Le climat nous occupe, le climat nous inquiète, mais il serait orgueilleux de penser que nous sommes les premiers à nous poser ces questions, déjà à l’esprit de nos prédécesseurs.

Le temps qu’il fait et le climat sont les deux faces de la même médaille. Quand il est question de météorologie, il est question des événements tels que le vent, la pluie, la chaleur, dans une expérience quotidienne. Lorsque l’on parle du climat, le temps est pris en compte sur des durées beaucoup plus longues. La langue française utilise le même mot pour parler du temps qu’il fait et du temps qui passe. Le temps long, le temps historique, est donc inhérent à la notion même de climat.

Le mot « climat » ne possède plus aujourd’hui le sens de « portion ou zone de la surface de la terre, terminée par deux cercles parallèles à l’Équateur » que l’on trouve dans l’Encyclopédie de D’Alembert au XVIIIe siècle. Cette manière d’envisager le climat est tombée en désuétude avec l’invention de la science météorologique moderne et le climat est devenu lui-même un concept dynamique, impliquant une interdépendance des écosystèmes à l’intérieur du même monde. La notion de climat s’est même imposée dans des domaines autres comme la politique – Bruno Latour parle des atmosphères de la politique -, des mentalités ou des sensibilités.

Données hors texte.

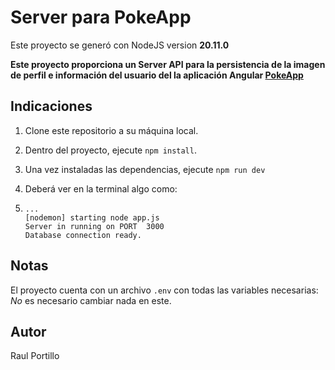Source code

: # Server para PokeApp

Este proyecto se generó con NodeJS version **20.11.0**

**Este proyecto proporciona un Server API para la persistencia de la imagen de perfil e información del usuario del la aplicación Angular [PokeApp](https://github.com/rivalix/pokemon-app)**

## Indicaciones

1. Clone este repositorio a su máquina local.
2. Dentro del proyecto, ejecute `npm install`.
3. Una vez instaladas las dependencias, ejecute `npm run dev`
4. Deberá ver en la terminal algo como:

5. `...`<br>
   `[nodemon] starting node app.js`<br>
   `Server in running on PORT  3000`<br>
   `Database connection ready.`<br>

## Notas

El proyecto cuenta con un archivo `.env` con todas las variables necesarias: _No_ es necesario cambiar nada en este.

## Autor

Raul Portillo
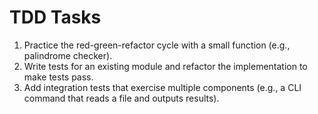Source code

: # TDD Tasks

1. Practice the red-green-refactor cycle with a small function (e.g., palindrome checker).
2. Write tests for an existing module and refactor the implementation to make tests pass.
3. Add integration tests that exercise multiple components (e.g., a CLI command that reads a file and outputs results).

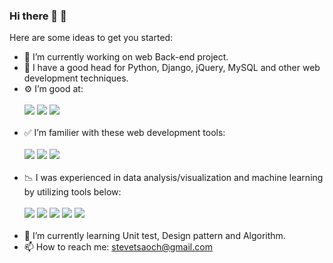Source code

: ### Hi there 👋 :haircut:

Here are some ideas to get you started:

- 🔭 I’m currently working on web Back-end project.
- 🌱 I have a good head for Python, Django, jQuery, MySQL and other web development techniques.
- ⚙ I’m good at:
<br></br>
![](https://img.shields.io/badge/python-3.8-blue) ![](https://img.shields.io/badge/Django-4.0.1-blue) ![](https://img.shields.io/badge/SQL-MySQL-blue)
<br></br>
- ✅ I’m familier with these web development tools: 
<br></br>
![](https://img.shields.io/badge/jQuery--green) ![](https://img.shields.io/badge/HTML--green) ![](https://img.shields.io/badge/CSS--green)
<br></br>
- 📉 I was experienced in data analysis/visualization and machine learning by utilizing tools below:
<br></br>
![](https://img.shields.io/badge/NumPy-1.2-green) ![](https://img.shields.io/badge/pandas-1.2.4-green) ![](https://img.shields.io/badge/sklean-0.19-green) ![](https://img.shields.io/badge/matplotlib-3.4-brightgreen) ![](https://img.shields.io/badge/seaborn-0.11-brightgreen) 
<br></br>
- 🎯 I’m currently learning Unit test, Design pattern and Algorithm.
- 📫 How to reach me: stevetsaoch@gmail.com

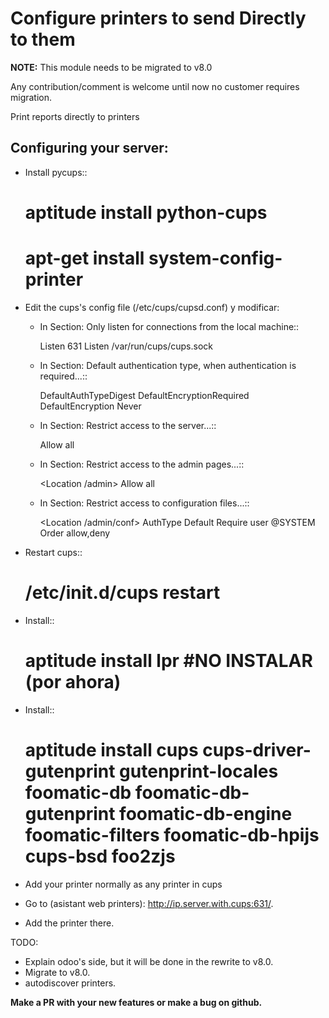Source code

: Configure printers to send Directly to them
===========================================

**NOTE:** This module needs to be migrated to v8.0

Any contribution/comment is welcome until now no customer requires
migration.

Print reports directly to printers

Configuring your server:
------------------------

- Install pycups::

    # aptitude install python-cups
    # apt-get install system-config-printer

- Edit the cups's config file (/etc/cups/cupsd.conf) y modificar:

  - In Section: Only listen for connections from the local machine::

      Listen 631
      Listen /var/run/cups/cups.sock

  - In Section: Default authentication type, when authentication is required...::

      DefaultAuthTypeDigest
      DefaultEncryptionRequired
      DefaultEncryption Never

  - In Section: Restrict access to the server...::

      <Location />
      Allow all
      </Location>

  - In Section: Restrict access to the admin pages...::

      <Location /admin>
      Allow all
      </Location>

  - In Section: Restrict access to configuration files...::

      <Location /admin/conf>
      AuthType Default
      Require user @SYSTEM
      Order allow,deny
      </Location>

-  Restart cups::

    # /etc/init.d/cups restart

-  Install::

    # aptitude install lpr #NO INSTALAR (por ahora)

-  Install::

    # aptitude install cups cups-driver-gutenprint gutenprint-locales foomatic-db foomatic-db-gutenprint foomatic-db-engine foomatic-filters foomatic-db-hpijs cups-bsd foo2zjs

- Add your printer normally as any printer in cups
- Go to (asistant web printers): http://ip.server.with.cups:631/.
- Add the printer there.

TODO:

- Explain odoo's side, but it will be done in the rewrite to v8.0.
- Migrate to v8.0.
- autodiscover printers.

**Make a PR with your new features or make a bug on github.**
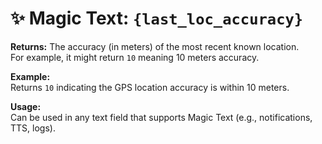 # ✨ Magic Text: `{last_loc_accuracy}`

**Returns:** The accuracy (in meters) of the most recent known location.  
For example, it might return `10` meaning 10 meters accuracy.

**Example:**  
Returns `10` indicating the GPS location accuracy is within 10 meters.

**Usage:**  
Can be used in any text field that supports Magic Text (e.g., notifications, TTS, logs).

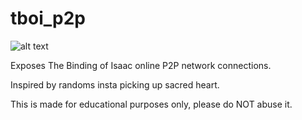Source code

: # tboi_p2p
![alt text](https://imgur.com/U7fJ8NX)

Exposes The Binding of Isaac online P2P network connections.

Inspired by randoms insta picking up sacred heart.

This is made for educational purposes only, please do NOT abuse it.
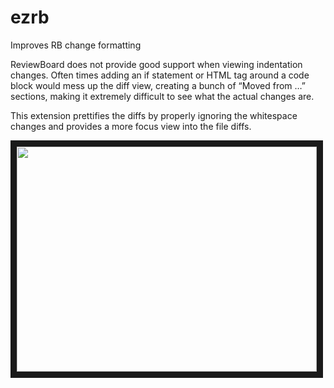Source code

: # ezrb
Improves RB change formatting

ReviewBoard does not provide good support when viewing indentation changes. Often times adding an if statement or HTML tag around a code block would mess up the diff view, creating a bunch of “Moved from …” sections, making it extremely difficult to see what the actual changes are.

This extension prettifies the diffs by properly ignoring the whitespace changes and provides a more focus view into the file diffs.

<a href="http://www.youtube.com/watch?feature=player_embedded&v=fAZr3P1sIhY" target="_blank"><img src="http://img.youtube.com/vi/fAZr3P1sIhY/0.jpg" width="480" height="360" border="10" /></a>
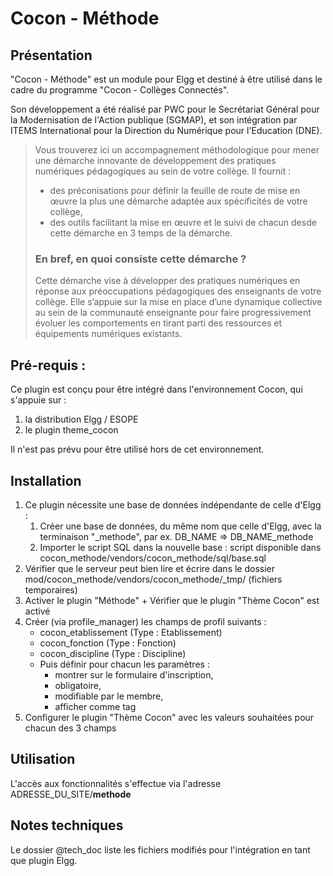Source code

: Cocon - Méthode
===============

## Présentation
"Cocon - Méthode" est un module pour Elgg et destiné à être utilisé dans le cadre du programme "Cocon - Collèges Connectés".

Son développement a été réalisé par PWC pour le Secrétariat Général pour la Modernisation de l'Action publique (SGMAP), et son intégration par ITEMS International pour la Direction du Numérique pour l'Education (DNE).

> Vous trouverez ici un accompagnement méthodologique pour mener une démarche innovante de développement des pratiques numériques pédagogiques au sein de votre collège. Il fournit :
>  - des préconisations pour définir la feuille de route de mise en œuvre la plus une démarche adaptée aux spécificités de votre collège, 
>  - des outils facilitant la mise en œuvre et le suivi de chacun desde cette démarche en 3 temps de la démarche.
> 
> ### En bref, en quoi consiste cette démarche ?
> Cette démarche vise à développer des pratiques numériques en réponse aux préoccupations pédagogiques des enseignants de votre collège. Elle s’appuie sur la mise en place d’une dynamique collective au sein de la communauté enseignante pour faire progressivement évoluer les comportements en tirant parti des ressources et équipements numériques existants.



## Pré-requis :
Ce plugin est conçu pour être intégré dans l'environnement Cocon, qui s'appuie sur :

1. la distribution Elgg / ESOPE
2. le plugin theme_cocon

Il n'est pas prévu pour être utilisé hors de cet environnement.



## Installation

1. Ce plugin nécessite une base de données indépendante de celle d'Elgg : 
	1. Créer une base de données, du même nom que celle d'Elgg, avec la terminaison "_methode", par ex. DB_NAME => DB_NAME_methode
	2. Importer le script SQL dans la nouvelle base : script disponible dans cocon_methode/vendors/cocon_methode/sql/base.sql
2. Vérifier que le serveur peut bien lire et écrire dans le dossier mod/cocon_methode/vendors/cocon_methode/_tmp/ (fichiers temporaires)
3. Activer le plugin "Méthode" + Vérifier que le plugin "Thème Cocon" est activé
4. Créer (via profile_manager) les champs de profil suivants :
	- cocon_etablissement (Type : Etablissement)
	- cocon_fonction (Type : Fonction)
	- cocon_discipline (Type : Discipline)
	- Puis définir pour chacun les paramètres :
		- montrer sur le formulaire d'inscription, 
		- obligatoire, 
		- modifiable par le membre, 
		- afficher comme tag
5. Configurer le plugin "Thème Cocon" avec les valeurs souhaitées pour chacun des 3 champs



## Utilisation
L'accès aux fonctionnalités s'effectue via l'adresse ADRESSE_DU_SITE/**methode**



## Notes techniques
Le dossier @tech_doc liste les fichiers modifiés pour l'intégration en tant que plugin Elgg.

Et elle s’impose également comme une notion centrale en histoire de l’art.

Les paysages hivernaux de Brueghel porteraient la trace de ce que les climatologues appellent le petit âge glaciaire. Mais l’hiver n’est pas qu’un simple témoignage. Les événements climatiques représentés doivent être analysés de manière plurielle. Les événements climatiques, les tempêtes romantiques, les ciels rouges de Turner tout comme ceux de Munch ne sont pas qu’une simple toile de fond. Les artistes ont fait du climat, de ses aléas et de ses changements plus profonds un sujet à part entière. Mais alors que George Braque disait que l’art est fait pour troubler tandis que la science rassure, nous semblons être entrés dans une ère où la science et l’art troublent de concert. Nous vivons aujourd’hui dans l’« anthropocène » dont l’action artistique contemporaine a cherché à s’emparer pour sensibiliser l’opinion voire parfois proposer des solutions.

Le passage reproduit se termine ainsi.